We visited Rannoch Moor, at an altitude of over 1000ft, covered by heather and peat-bogs and dotted with dozens of lochs, and enjoyed the mountain scenery on the way to Glencoe. Stunningly beautiful, with its dramatic cliff faces and steep slopes, Glencoe is famous as the site of the Glencoe massacre in 1692. We passed through the town of Fort William, and continued past Britain's highest mountain, Ben Nevis before arriving at Fort Augustus on the southern shore of Loch Ness. During the stopover, we opted to take a cruise on the loch (not included in the price of the tour) to try our luck spotting the monster. While we were unfortunately not successful, the cruise was spectacular, giving us an up close and personal view of the banks of the loch.
From Loch Ness we headed south again, through the mountains of the Cairngorms National Park and alongside Loch Laggan, over the Drumochter Pass (1500ft above sea level) and past 13th century Blair Castle, ancestral home of the Duke of Atholl. On the way back into Edinburgh we crossed over the famous Forth Bridge.
The tour was conducted using a comfortable air-conditioned 16 seat Mercedes mini-coach.
A couple of days later, we were able to join a preview of the new Edinburgh City Tour, lasting approximately an hour and a half, in an open topped deluxe mini-coach (the roof is a glass sliding design, which means it can be kept closed on rainy days!) The tour boards at Waverley Bridge in central Edinburgh and travels along Princes Street, where you hear about the famous castle and gorgeous garden, before heading to the Grassmarket, one of the best places to visit in Edinburgh, and a place that functioned both as a lively market place and a notorious place of execution. You learn about Edinburgh’s most famous dog before driving around Edinburgh’s central university area. The buildings here are stunning and there’s the chance to spot some of the magical places that inspired the Harry Potter books.

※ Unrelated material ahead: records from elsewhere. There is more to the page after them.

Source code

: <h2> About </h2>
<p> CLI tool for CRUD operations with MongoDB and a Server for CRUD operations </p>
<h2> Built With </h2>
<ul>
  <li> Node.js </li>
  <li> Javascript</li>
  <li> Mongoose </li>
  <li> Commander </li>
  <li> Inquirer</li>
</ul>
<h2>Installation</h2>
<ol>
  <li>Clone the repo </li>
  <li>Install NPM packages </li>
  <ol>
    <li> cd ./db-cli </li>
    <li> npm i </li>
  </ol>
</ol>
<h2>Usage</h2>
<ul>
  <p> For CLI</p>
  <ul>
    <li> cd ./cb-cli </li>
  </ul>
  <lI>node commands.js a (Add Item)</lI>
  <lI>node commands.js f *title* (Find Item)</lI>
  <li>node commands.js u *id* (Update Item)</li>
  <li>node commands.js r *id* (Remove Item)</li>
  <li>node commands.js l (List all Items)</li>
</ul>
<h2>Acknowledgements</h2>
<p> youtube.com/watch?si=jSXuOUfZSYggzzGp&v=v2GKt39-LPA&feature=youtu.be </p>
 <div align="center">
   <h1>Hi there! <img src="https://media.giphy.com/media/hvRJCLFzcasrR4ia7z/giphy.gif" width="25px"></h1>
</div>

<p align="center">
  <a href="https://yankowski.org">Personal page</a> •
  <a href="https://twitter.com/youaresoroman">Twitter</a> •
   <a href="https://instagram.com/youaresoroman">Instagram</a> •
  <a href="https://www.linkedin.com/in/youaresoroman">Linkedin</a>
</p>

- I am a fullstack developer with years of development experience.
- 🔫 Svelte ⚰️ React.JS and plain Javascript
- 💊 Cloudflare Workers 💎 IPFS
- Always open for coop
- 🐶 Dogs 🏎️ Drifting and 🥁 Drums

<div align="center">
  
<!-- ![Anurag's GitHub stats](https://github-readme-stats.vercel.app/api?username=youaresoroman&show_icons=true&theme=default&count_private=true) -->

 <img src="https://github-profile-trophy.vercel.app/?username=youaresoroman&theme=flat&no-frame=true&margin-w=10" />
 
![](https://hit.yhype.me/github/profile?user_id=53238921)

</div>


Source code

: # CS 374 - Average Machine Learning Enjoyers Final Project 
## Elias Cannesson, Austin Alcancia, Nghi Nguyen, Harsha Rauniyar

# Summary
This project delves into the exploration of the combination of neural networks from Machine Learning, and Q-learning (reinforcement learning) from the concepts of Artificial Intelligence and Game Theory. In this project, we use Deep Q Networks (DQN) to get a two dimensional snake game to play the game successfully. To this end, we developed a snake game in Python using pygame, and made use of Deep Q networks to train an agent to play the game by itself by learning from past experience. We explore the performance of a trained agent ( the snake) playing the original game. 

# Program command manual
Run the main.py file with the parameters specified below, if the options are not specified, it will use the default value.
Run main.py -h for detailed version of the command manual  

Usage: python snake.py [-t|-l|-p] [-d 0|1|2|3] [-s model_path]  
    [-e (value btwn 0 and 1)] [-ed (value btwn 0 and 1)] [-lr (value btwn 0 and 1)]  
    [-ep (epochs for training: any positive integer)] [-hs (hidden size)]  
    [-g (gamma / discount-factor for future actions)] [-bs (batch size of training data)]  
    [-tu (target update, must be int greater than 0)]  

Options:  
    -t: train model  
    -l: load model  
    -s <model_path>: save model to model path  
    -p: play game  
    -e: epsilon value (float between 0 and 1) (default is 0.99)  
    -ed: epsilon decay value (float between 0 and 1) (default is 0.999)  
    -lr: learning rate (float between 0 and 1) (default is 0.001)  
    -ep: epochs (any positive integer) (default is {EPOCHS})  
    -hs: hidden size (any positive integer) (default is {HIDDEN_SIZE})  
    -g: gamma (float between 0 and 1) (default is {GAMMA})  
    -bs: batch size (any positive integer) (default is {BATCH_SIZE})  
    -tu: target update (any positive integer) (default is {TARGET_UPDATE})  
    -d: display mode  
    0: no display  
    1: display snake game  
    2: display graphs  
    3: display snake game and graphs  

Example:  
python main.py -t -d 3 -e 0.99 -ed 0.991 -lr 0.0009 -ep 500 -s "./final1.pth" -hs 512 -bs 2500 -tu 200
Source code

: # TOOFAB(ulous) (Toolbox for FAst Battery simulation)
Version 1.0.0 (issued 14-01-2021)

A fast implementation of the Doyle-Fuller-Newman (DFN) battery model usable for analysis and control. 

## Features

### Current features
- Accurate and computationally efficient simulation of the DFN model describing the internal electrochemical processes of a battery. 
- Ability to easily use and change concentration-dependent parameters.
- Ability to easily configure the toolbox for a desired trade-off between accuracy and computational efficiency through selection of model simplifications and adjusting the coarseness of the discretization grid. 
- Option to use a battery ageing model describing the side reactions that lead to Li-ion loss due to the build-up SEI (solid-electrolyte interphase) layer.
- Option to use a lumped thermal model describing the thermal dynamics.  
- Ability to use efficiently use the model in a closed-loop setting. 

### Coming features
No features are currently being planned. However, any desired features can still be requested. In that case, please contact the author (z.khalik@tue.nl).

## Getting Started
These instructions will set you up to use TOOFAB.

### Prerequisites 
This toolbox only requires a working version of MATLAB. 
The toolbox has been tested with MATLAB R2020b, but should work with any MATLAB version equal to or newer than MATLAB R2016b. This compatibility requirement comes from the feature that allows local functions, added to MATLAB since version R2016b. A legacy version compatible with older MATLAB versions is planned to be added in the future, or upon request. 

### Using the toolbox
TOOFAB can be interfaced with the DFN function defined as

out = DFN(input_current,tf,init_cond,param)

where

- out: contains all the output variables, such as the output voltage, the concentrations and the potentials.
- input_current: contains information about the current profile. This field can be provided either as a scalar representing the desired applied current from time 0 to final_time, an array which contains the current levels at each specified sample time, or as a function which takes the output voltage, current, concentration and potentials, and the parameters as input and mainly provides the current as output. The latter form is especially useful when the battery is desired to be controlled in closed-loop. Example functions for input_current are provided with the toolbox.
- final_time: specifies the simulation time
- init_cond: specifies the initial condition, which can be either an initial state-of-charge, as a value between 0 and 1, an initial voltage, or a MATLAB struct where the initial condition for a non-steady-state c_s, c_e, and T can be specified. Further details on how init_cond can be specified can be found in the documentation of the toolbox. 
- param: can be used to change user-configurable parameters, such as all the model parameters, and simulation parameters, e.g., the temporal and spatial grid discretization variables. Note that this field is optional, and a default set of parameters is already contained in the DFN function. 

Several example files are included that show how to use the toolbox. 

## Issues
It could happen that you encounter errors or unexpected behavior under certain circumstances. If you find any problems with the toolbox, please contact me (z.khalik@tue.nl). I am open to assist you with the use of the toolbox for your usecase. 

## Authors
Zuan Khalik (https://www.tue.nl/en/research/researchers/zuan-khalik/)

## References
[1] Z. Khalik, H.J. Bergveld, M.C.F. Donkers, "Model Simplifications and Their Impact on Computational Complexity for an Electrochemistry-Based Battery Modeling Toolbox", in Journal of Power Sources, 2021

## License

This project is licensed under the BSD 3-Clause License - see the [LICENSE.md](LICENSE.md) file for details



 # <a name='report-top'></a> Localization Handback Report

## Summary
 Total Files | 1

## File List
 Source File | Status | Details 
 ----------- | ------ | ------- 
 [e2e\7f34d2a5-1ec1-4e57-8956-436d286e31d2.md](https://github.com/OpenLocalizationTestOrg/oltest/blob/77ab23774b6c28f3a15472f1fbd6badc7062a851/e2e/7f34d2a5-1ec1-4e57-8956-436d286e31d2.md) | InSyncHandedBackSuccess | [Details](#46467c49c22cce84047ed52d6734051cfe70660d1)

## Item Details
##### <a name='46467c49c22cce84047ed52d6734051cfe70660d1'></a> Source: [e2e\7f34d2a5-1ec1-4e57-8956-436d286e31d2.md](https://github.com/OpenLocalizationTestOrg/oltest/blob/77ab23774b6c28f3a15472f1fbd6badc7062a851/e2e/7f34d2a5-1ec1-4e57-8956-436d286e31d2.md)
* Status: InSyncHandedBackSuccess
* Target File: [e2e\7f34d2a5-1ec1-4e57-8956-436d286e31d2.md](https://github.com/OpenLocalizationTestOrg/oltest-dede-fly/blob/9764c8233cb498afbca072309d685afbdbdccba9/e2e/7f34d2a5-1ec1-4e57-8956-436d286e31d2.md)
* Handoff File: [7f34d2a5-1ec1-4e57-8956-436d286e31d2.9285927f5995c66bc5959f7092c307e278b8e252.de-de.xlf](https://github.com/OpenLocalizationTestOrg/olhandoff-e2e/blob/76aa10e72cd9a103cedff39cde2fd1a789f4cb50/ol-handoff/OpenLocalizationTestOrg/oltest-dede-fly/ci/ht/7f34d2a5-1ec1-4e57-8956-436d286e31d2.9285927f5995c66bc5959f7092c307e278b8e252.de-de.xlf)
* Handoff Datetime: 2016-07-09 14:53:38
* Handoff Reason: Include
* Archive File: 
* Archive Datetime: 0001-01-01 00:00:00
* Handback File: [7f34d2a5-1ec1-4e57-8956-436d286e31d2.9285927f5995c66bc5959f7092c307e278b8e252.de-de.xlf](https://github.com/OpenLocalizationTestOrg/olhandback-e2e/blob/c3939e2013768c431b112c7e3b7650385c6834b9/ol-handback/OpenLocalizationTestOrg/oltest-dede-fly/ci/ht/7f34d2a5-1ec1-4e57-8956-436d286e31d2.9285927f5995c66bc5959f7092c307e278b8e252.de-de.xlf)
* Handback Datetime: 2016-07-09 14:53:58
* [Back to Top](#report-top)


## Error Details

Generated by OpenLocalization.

After visiting Edinburgh’s famous Royal Mile, the tour passes the National Gallery and continues into the new town. Here you learn about the Scottish pioneers who lived in the beautiful Georgian buildings before heading off the beaten track and into Edinburgh’s quaint Dean Village. This residential zone was once a separate village and is packed full of charming cobbled lanes. Proceeding back into the city centre, the tour travels along George Street and Queen Street and past Calton Hill, and then heads down to the foot of Arthur’s Seat, where the regal Holyrood Palace is located before going through the Canongate and back to Waverley Bridge.
Rabbie’s tours are available in Scotland with various departure points, England with departures from London, and Ireland with departures from Dublin, and encompass day tours as well as longer multi-day excursions. For full details of all the options, contact information and online booking, check the website at www.rabbies.com
While there's no doubt we were very lucky with the weather in Scotland, participating in these two tours operated by Rabbie's Trail Burners contributed hugely to our enjoyment of our visit, and we highly recommend their top quality excursions to anyone visiting the areas where they operate.
Stewart Mandy received complimentary tour tickets from Rabbie's for the purposes of this article. All opinions however are his own.